Following Diane Chen's example, I would also like to share my remarks in advance introducing CD 51: Resolution to Support School and Youth Services Librarians Facing Increased Intellectual Freedom Challenges
Over a period of several months, in hundreds of communities across the country, school and youth services librarians who have carefully built collections that reflect our communities and their needs, in line with our core values and based on quality reviews and award lists, are seeing hundreds titles, largely those about race, equity, gender identity and sexuality not only questioned but targeted by lawmakers, politicians, parents and community groups.
These actions are very different from the few questions that I faced in my branches or the schools in which I worked. The complaints are carefully crafted and systematically prepared with established talking points. They are concerted efforts from well-funded groups. Many are based on established lists like the 850 titles Texas State Representative (Matt Krause) emailed to superintendents.
If we believe in inclusion, and that intellectual freedom is every learner's right, on behalf of our students and the youth we serve who deserve access to the age-appropriate books that have such meaning to them at so many moments in their lives, as well as the materials they need to develop broader perspectives of our world, we need to speak with one voice.
Our colleagues, especially those in schools, are being threatened with loss of their jobs, as well as criminal charges.
Several of our friends have been publicly labeled as pornographers. They have been accused of poisoning the minds of young people. Their collections are being scrutinized and compromised by administrators who may not understand the process of a citizen's complaint or the historic danger of limiting access to materials. They are being forced to label and restrict materials. Under pressure, and experiencing fear, district administrators are not always following board-approved policies and procedures after they receive complaints.
The result of these actions will result in the spread of book deserts in more areas for more children.
Several of our colleagues are opting to resign or retire early from communities they devotedly served. When they speak up, many of these colleagues have been speaking alone.

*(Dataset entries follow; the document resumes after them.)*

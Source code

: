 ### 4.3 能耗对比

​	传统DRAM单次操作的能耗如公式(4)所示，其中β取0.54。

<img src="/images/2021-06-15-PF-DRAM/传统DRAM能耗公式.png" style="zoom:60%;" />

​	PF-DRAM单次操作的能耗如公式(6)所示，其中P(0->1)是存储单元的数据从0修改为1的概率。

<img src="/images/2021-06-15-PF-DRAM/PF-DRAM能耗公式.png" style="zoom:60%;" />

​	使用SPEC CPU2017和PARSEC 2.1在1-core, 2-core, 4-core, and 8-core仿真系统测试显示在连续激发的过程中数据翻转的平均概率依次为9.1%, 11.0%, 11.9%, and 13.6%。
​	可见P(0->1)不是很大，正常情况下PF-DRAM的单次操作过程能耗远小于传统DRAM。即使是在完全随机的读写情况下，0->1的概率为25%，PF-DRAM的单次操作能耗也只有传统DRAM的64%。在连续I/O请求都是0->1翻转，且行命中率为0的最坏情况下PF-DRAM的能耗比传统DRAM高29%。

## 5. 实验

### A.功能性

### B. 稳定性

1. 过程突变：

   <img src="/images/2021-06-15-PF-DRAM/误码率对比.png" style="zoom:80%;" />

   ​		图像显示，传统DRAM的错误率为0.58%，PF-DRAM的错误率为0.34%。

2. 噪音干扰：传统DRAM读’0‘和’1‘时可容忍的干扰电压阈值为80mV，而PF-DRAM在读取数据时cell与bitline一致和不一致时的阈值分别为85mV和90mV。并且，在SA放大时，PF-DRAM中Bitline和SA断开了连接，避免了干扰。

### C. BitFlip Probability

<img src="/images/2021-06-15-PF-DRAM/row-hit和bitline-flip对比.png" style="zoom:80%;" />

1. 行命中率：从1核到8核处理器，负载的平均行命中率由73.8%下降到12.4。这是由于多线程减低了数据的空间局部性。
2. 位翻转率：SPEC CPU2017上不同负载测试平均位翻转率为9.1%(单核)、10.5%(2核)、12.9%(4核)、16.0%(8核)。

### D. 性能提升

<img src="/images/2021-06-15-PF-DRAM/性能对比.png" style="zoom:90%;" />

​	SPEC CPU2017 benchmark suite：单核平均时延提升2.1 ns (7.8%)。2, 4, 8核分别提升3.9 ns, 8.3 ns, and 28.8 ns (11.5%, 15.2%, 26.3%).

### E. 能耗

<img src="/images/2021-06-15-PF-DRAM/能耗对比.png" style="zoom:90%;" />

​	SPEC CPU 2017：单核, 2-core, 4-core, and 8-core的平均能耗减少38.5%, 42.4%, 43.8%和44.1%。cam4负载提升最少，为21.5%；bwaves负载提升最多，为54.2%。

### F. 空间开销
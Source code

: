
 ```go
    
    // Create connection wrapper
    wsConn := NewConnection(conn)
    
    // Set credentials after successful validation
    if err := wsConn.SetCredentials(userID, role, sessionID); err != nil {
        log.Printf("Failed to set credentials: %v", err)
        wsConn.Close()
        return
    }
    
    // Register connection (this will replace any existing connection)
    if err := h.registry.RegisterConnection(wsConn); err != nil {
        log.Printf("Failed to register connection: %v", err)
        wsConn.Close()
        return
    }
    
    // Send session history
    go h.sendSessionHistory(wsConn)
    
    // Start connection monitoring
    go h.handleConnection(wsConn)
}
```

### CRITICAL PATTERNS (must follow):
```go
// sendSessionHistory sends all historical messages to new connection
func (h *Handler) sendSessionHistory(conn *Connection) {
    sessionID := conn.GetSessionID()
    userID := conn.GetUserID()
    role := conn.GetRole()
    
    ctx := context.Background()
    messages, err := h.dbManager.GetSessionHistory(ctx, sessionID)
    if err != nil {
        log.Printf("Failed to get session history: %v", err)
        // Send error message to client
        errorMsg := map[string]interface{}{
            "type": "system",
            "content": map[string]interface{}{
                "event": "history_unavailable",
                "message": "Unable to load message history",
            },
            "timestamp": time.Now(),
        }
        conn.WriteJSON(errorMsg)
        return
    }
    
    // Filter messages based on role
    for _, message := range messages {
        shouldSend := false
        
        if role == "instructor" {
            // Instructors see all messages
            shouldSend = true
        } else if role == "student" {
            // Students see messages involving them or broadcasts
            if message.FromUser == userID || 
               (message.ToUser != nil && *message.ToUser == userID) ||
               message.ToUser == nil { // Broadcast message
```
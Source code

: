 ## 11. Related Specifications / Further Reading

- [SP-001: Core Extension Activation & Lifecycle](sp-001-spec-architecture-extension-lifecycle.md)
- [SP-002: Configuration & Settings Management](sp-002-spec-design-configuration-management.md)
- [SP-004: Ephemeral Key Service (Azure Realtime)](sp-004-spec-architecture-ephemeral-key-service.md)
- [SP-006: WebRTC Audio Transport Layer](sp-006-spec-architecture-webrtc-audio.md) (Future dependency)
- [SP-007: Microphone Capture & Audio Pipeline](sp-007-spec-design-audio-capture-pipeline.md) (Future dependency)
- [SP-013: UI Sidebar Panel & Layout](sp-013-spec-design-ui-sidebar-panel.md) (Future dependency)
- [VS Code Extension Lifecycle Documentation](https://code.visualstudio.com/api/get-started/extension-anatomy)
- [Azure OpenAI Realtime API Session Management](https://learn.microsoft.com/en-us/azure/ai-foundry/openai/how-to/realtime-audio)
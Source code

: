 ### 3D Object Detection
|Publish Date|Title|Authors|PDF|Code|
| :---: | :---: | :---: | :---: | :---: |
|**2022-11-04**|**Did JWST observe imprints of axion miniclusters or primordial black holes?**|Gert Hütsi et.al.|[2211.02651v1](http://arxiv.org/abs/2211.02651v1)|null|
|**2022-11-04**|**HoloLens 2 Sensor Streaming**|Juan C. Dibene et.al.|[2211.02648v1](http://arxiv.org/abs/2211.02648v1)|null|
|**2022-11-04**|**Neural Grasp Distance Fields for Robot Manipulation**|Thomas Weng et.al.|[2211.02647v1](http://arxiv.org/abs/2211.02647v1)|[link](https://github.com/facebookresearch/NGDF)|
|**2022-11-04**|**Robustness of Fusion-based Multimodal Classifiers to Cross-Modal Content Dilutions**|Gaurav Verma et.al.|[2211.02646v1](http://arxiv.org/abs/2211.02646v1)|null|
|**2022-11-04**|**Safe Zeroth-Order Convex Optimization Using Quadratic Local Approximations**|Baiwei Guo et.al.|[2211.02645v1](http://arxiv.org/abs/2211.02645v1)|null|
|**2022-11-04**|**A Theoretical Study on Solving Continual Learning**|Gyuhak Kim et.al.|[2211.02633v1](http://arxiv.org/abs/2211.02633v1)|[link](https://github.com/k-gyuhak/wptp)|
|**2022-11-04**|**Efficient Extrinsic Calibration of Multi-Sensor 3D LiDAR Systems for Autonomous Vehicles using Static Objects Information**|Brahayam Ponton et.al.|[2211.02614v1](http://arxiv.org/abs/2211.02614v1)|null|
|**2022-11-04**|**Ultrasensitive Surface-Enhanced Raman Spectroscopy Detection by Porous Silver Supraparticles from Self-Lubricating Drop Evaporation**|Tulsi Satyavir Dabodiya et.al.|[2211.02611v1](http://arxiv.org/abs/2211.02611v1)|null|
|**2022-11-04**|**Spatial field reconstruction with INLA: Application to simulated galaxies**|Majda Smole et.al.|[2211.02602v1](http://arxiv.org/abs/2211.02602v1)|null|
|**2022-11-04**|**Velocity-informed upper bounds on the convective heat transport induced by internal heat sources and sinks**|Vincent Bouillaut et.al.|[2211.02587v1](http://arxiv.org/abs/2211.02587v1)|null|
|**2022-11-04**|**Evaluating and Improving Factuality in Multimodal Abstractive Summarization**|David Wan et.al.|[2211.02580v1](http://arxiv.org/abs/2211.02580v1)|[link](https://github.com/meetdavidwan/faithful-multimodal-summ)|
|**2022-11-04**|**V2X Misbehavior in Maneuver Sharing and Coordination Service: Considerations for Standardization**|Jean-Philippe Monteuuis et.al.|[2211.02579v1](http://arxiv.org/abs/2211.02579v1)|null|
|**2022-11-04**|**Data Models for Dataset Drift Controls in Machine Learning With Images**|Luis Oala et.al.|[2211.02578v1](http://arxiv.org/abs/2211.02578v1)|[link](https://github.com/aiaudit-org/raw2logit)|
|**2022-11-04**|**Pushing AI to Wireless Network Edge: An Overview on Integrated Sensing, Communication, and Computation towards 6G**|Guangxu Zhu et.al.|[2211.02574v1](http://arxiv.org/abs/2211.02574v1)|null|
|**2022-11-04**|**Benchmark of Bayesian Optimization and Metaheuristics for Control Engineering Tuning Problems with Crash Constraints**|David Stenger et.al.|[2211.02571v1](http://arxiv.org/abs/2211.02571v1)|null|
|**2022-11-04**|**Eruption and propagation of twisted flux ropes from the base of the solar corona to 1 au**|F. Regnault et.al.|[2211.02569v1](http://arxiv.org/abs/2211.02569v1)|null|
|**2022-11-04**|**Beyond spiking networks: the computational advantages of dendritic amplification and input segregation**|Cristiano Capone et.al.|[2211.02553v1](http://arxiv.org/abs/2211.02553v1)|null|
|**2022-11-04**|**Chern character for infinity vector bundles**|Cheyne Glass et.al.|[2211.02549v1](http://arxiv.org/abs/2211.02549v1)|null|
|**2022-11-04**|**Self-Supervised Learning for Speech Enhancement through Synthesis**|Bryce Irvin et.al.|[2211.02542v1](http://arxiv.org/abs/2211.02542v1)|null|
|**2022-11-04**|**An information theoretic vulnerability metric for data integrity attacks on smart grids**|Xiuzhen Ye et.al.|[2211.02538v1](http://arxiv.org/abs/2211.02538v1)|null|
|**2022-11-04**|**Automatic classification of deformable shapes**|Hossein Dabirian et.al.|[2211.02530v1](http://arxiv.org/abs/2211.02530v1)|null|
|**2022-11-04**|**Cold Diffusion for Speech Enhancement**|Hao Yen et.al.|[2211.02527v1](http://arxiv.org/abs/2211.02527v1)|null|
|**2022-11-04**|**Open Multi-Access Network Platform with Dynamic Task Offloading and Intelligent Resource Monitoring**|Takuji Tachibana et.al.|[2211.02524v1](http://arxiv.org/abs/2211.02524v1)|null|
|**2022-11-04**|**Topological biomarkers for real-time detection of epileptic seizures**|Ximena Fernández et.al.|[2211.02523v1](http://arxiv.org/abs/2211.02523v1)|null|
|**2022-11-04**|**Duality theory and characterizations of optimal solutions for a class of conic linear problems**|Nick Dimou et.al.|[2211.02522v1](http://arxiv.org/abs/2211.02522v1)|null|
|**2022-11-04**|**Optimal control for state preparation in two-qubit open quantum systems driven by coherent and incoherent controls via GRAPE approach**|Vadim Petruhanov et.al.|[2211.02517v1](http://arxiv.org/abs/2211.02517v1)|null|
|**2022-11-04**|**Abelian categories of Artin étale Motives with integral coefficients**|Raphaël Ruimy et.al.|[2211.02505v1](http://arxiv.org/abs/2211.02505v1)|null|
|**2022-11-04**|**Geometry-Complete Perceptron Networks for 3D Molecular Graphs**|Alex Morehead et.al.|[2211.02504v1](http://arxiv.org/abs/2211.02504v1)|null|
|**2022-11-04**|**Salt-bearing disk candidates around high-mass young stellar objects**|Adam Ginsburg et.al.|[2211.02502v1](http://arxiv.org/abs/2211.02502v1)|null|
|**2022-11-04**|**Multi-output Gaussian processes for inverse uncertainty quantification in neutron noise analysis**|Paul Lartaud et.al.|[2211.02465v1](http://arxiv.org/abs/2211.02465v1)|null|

At the membership meeting in January, Deborah Caldwell-Stone shared that there have been 330 reports of challenges between Sept. 1 and Dec. 1. Remember that not every challenge gets reported. Deborah expected those numbers to grow.
Tracie Hall has gathered a powerful group of advocates into a rapid response team. Local efforts are growing, including movements led by young people. I've heard the voices of young people at several online school board meetings. In January we learned of ALA's Challenge Support page, and the growing number of impressive tools from OIF and the Intellectual Freedom Committee. In January we learned of ALA's Challenge Support page, and the growing number of impressive tools from OIF and the Intellectual Freedom Committee.
We present a resolution that supports the efforts of librarians in ensuring that all young people have access to rich, inclusive collections.
This resolution has been a true collaboration of the Youth Council Caucus and has the endorsement of several groups concerned about supporting the rights of young people to read freely.
At this moment of time when we so clearly see the types of tragedies that emerge when people's freedom to access information is curtailed, we ask for your support and we welcome your comments and suggestions.
Thank you, President Wong, Councilors and guests. Thank you, Executive Director Hall.